### Task input
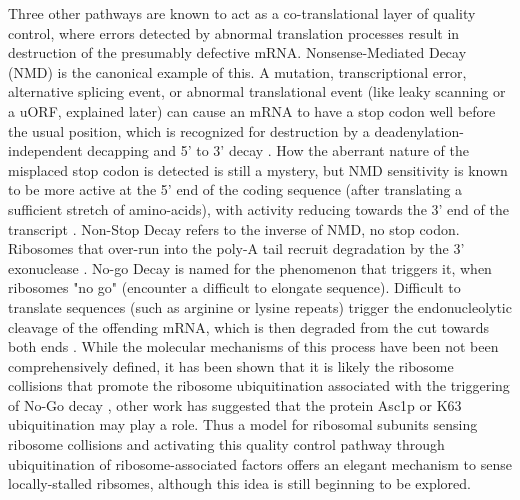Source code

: Three other pathways are known to act as a
co-translational layer of quality control, where errors detected by
abnormal translation processes result in destruction of the presumably
defective mRNA. Nonsense-Mediated Decay (NMD) is the canonical example
of this. A mutation, transcriptional error, alternative splicing
event, or abnormal translational event (like leaky scanning or a uORF,
explained later) can cause an mRNA to have a stop codon well before
the usual position, which is recognized for destruction by a
deadenylation-independent decapping and 5' to 3' decay 
\parencite{muhlrad1994premature}. 
How the aberrant nature of the misplaced stop codon is
detected is still a mystery, but NMD sensitivity is known to be
more active at the 5' end of the coding sequence (after translating
a sufficient stretch of amino-acids), with activity reducing
towards the 3' end of the transcript
\parencite{losson1979interference}. 
Non-Stop Decay refers to the inverse of
NMD, no stop codon. Ribosomes that over-run into the poly-A tail
recruit degradation by the 3' exonuclease 
\parencite{schmid2008exosome}. No-go Decay is
named for the phenomenon that triggers it, when ribosomes "no go"
(encounter a difficult to elongate sequence).
Difficult to translate sequences (such as arginine or lysine repeats) 
trigger the
endonucleolytic cleavage of the offending mRNA, which is then degraded
from the cut towards both ends 
\parencite{doma2006endonucleolytic}. While the molecular mechanisms of
this process have been not been comprehensively defined, 
it has been shown that it is likely the ribosome collisions that
promote the ribosome ubiquitination associated with the triggering of
No-Go decay \parencite{simms2017ribosome}, 
other work has suggested that the
protein Asc1p \parencite{ikeuchi2016ribosome} 
or K63 ubiquitination \parencite{saito2015inhibiting}
may play a role.
Thus a model for ribosomal subunits sensing ribosome collisions 
and activating this quality control pathway through ubiquitination
of ribosome-associated factors offers an elegant mechanism to sense
locally-stalled ribsomes, although this idea is still beginning to be
explored.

### Directions for this task
Copy back the listing above exactly, but only from the line with "defective mRNA. Nonsense-Mediated" through the line with "molecular mechanisms of", both ends included.

### Solved problem
defective mRNA. Nonsense-Mediated Decay (NMD) is the canonical example
of this. A mutation, transcriptional error, alternative splicing
event, or abnormal translational event (like leaky scanning or a uORF,
explained later) can cause an mRNA to have a stop codon well before
the usual position, which is recognized for destruction by a
deadenylation-independent decapping and 5' to 3' decay 
\parencite{muhlrad1994premature}. 
How the aberrant nature of the misplaced stop codon is
detected is still a mystery, but NMD sensitivity is known to be
more active at the 5' end of the coding sequence (after translating
a sufficient stretch of amino-acids), with activity reducing
towards the 3' end of the transcript
\parencite{losson1979interference}. 
Non-Stop Decay refers to the inverse of
NMD, no stop codon. Ribosomes that over-run into the poly-A tail
recruit degradation by the 3' exonuclease 
\parencite{schmid2008exosome}. No-go Decay is
named for the phenomenon that triggers it, when ribosomes "no go"
(encounter a difficult to elongate sequence).
Difficult to translate sequences (such as arginine or lysine repeats) 
trigger the
endonucleolytic cleavage of the offending mRNA, which is then degraded
from the cut towards both ends 
\parencite{doma2006endonucleolytic}. While the molecular mechanisms of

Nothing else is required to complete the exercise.